Butler drew in his breath with a hissing inspiration as of pain at that recollection.
“Yes, yes, sufficient unto the day — usually Trinity Sunday — is the Master’s singing of that hymn,” he remarked. “If the Master proposed to sing the whole of the ‘Dream of Gerontius’ himself I would be steadfast in prayer that it should not be given at all. But he has not threatened that, I gather.”
Waters extracted a few crumbs of biscuit that had fallen
in his silver-sabled beard.
“I think Jackson has hit the nail on the head,” he remarked. “The question is how far music purges the libretto. In my view it doesn’t: it merely emphasizes it. Another appeal, the musical, is added. I admit the inconsistency of singing a hymn that comes out of Gerontius, but you do not remedy that inconsistency by adding to it the far greater one of giving, as Alison neatly phrased it, a pugnaciously Roman Catholic work in a Church of England chapel.”
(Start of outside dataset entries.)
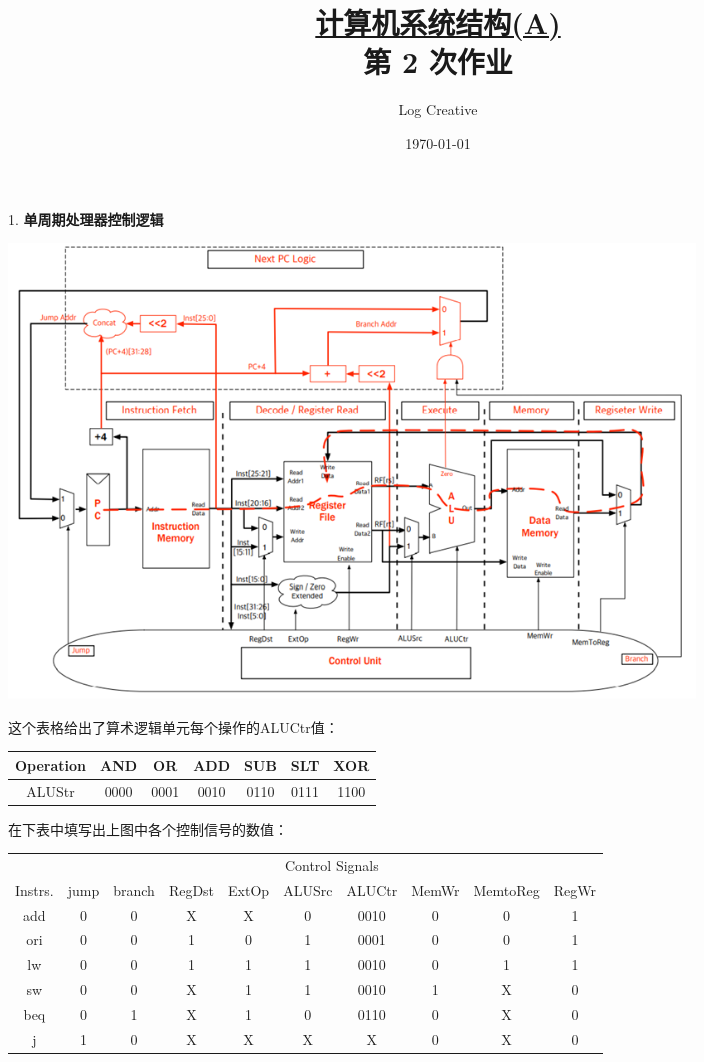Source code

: \documentclass[12pt,a4paper]{article}
\newenvironment{problems}{\begin{list}{}{\renewcommand{\makelabel}[1]{\textbf{##1}.\hfil}}}{\end{list}}
\begin{document}
\title{\normalsize \underline{计算机系统结构(A)}\\\LARGE 第 2 次作业}
\author{Log Creative }
\date{\today}
\maketitle

\begin{problems}
    \item[1.] \textbf{单周期处理器控制逻辑}
    
    \includegraphics[width=0.8\textwidth]{p1.png}

    这个表格给出了算术逻辑单元每个操作的ALUCtr值：

    \begin{tabular}{|c|cccccc|}
        \hline
        Operation & AND & OR & ADD & SUB & SLT & XOR \\
        \hline
        ALUStr & 0000 & 0001 & 0010 & 0110 & 0111 & 1100\\
        \hline
    \end{tabular}

    在下表中填写出上图中各个控制信号的数值：
    
    \begin{tabular}{c|ccccccccc}
        & \multicolumn{9}{c}{Control Signals}\\
        Instrs. & \sffamily jump & \sffamily branch & \sffamily RegDst &\sffamily ExtOp &\sffamily ALUSrc &\sffamily ALUCtr &\sffamily MemWr &\sffamily MemtoReg &\sffamily RegWr \\ 
        \hline
        \ttfamily add &0&0& X & X & 0 & 0010 & 0 & 0 & 1 \\ 
        \ttfamily ori &0&0& 1 & 0 & 1 & 0001 & 0 & 0 & 1 \\
        \ttfamily lw  &0&0& 1 & 1 & 1 & 0010 & 0 & 1 & 1 \\ 
        \ttfamily sw  &0&0& X & 1 & 1 & 0010 & 1 & X & 0 \\ 
        \ttfamily beq &0&1& X & 1 & 0 & 0110 & 0 & X & 0 \\
        \ttfamily j   &1&0& X & X & X &  X   & 0 & X & 0 \\
        \hline
    \end{tabular}



\end{problems}
\end{document}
“And those who vote for the motion, that is the exclusion of Gerontius?” asked Alison.
He counted hands.
“The ayes have it,” he announced. “I think we may conclude that Gerontius will have to seek another dormitory.”
“To sleep, perchance to dream,” suggested Waters.
This point being settled, the unrest in Ireland and possible Labour troubles were lightly touched on, but such subjects had very little concern for these sheltered lives, and presently, even before Alison had drunk his tumbler of Alison’s Own, more exhilarating topics came under discussion. There was a proposal to be brought by some Junior Don at the next College meeting that the dinner hour should, during the summer months, be postponed, from 7.30 till 8; this aroused Butler’s gloomiest apprehensions.
“That young Mackenzie is a most undesirable man,” he said. “We made a great mistake when we elected him to a Fellowship.”
“Considering the degrees he took,” said Jackson. “A first in mathematics one year, a first in mechanical science the next, and a fellowship dissertation which appears to be the most valuable contribution ever made to the subject of engines for aeroplanes, I don’t see what else we could do. I regretted the necessity as much as you.”
“I refuse to admit the necessity.” said Butler. “As the greatest classical college of the University, what have we to do with aeroplanes? I hope it is not our business to further the exploitation of mechanical toys.” Jackson assumed the “rostrum” again.